## Goal of the exercise
Could you output the listing that follows exactly, without its images?

** Opening Entries provided block **

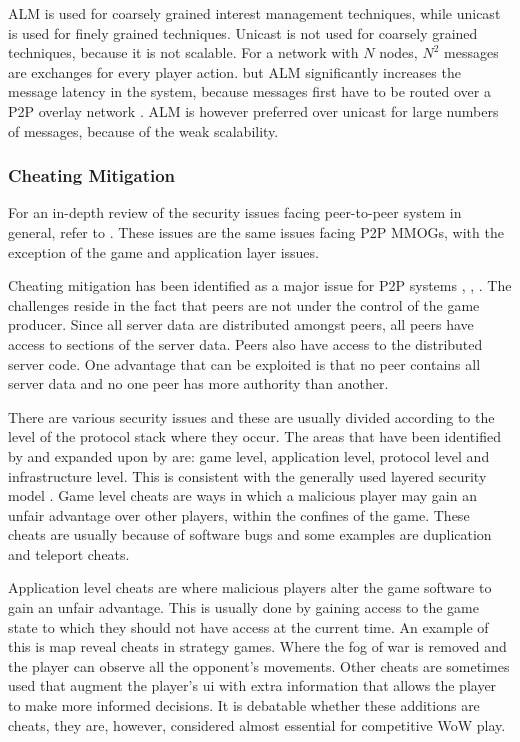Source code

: \documentclass[journal,oneside,a4paper,onecolumn]{IEEEtran}
\begin{document}
ALM is used for coarsely grained interest management techniques, while unicast is used for finely grained techniques. Unicast is not used for coarsely grained techniques, because it is not scalable. For a network with $N$ nodes, $N^2$ messages are exchanges for every player action. but ALM significantly increases the message latency in the system, because messages first have to be routed over a P2P overlay network \cite{}. ALM is however preferred over unicast for large numbers of messages, because of the weak scalability.

\subsubsection{Cheating Mitigation}


For an in-depth review of the security issues facing peer-to-peer system in general, refer to \cite{p2p_security_issues}. These issues are the same issues facing P2P MMOGs, with the exception of the game and application layer issues. %

Cheating mitigation has been identified as a major issue for P2P systems \cite{knutsson_p2p_first}, \cite{challenges_p2p_gaming}, \cite{lock_step_NEO}. The challenges reside in the fact that peers are not under the control of the game producer. Since all server data are distributed amongst peers, all peers have access to sections of the server data. Peers also have access to the distributed server code. One advantage that can be exploited is that no peer contains all server data and no one peer has more authority than another.

There are various security issues and these are usually divided according to the level of the protocol stack where they occur. The areas that have been identified by \cite{cheat_proof_event_ordering} and expanded upon by \cite{cheating_taxonomy} are: game level, application level, protocol level and infrastructure level. This is consistent with the generally used layered security model \cite{distributed_systems_security}. Game level cheats are ways in which a malicious player may gain an unfair advantage over other players, within the confines of the game. These cheats are usually because of software bugs and some examples are duplication and teleport cheats.

Application level cheats are where malicious players alter the game software to gain an unfair advantage. This is usually done by gaining access to the game state to which they should not have access at the current time. An example of this is map reveal cheats in strategy games. Where the fog of war is removed and the player can observe all the opponent's movements. Other cheats are sometimes used that augment the player's \ac{ui} with extra information that allows the player to make more informed decisions. It is debatable whether these additions are cheats, they are, however, considered almost essential for competitive \ac{WoW} play.
\end{document}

** Closing Entries provided block **

## Worked solution
Source code

: \documentclass[journal,oneside,a4paper,onecolumn]{IEEEtran}
\begin{document}
ALM is used for coarsely grained interest management techniques, while unicast is used for finely grained techniques. Unicast is not used for coarsely grained techniques, because it is not scalable. For a network with $N$ nodes, $N^2$ messages are exchanges for every player action. but ALM significantly increases the message latency in the system, because messages first have to be routed over a P2P overlay network \cite{}. ALM is however preferred over unicast for large numbers of messages, because of the weak scalability.

\subsubsection{Cheating Mitigation}


For an in-depth review of the security issues facing peer-to-peer system in general, refer to \cite{p2p_security_issues}. These issues are the same issues facing P2P MMOGs, with the exception of the game and application layer issues. %

Cheating mitigation has been identified as a major issue for P2P systems \cite{knutsson_p2p_first}, \cite{challenges_p2p_gaming}, \cite{lock_step_NEO}. The challenges reside in the fact that peers are not under the control of the game producer. Since all server data are distributed amongst peers, all peers have access to sections of the server data. Peers also have access to the distributed server code. One advantage that can be exploited is that no peer contains all server data and no one peer has more authority than another.

There are various security issues and these are usually divided according to the level of the protocol stack where they occur. The areas that have been identified by \cite{cheat_proof_event_ordering} and expanded upon by \cite{cheating_taxonomy} are: game level, application level, protocol level and infrastructure level. This is consistent with the generally used layered security model \cite{distributed_systems_security}. Game level cheats are ways in which a malicious player may gain an unfair advantage over other players, within the confines of the game. These cheats are usually because of software bugs and some examples are duplication and teleport cheats.

Application level cheats are where malicious players alter the game software to gain an unfair advantage. This is usually done by gaining access to the game state to which they should not have access at the current time. An example of this is map reveal cheats in strategy games. Where the fog of war is removed and the player can observe all the opponent's movements. Other cheats are sometimes used that augment the player's \ac{ui} with extra information that allows the player to make more informed decisions. It is debatable whether these additions are cheats, they are, however, considered almost essential for competitive \ac{WoW} play.
\end{document}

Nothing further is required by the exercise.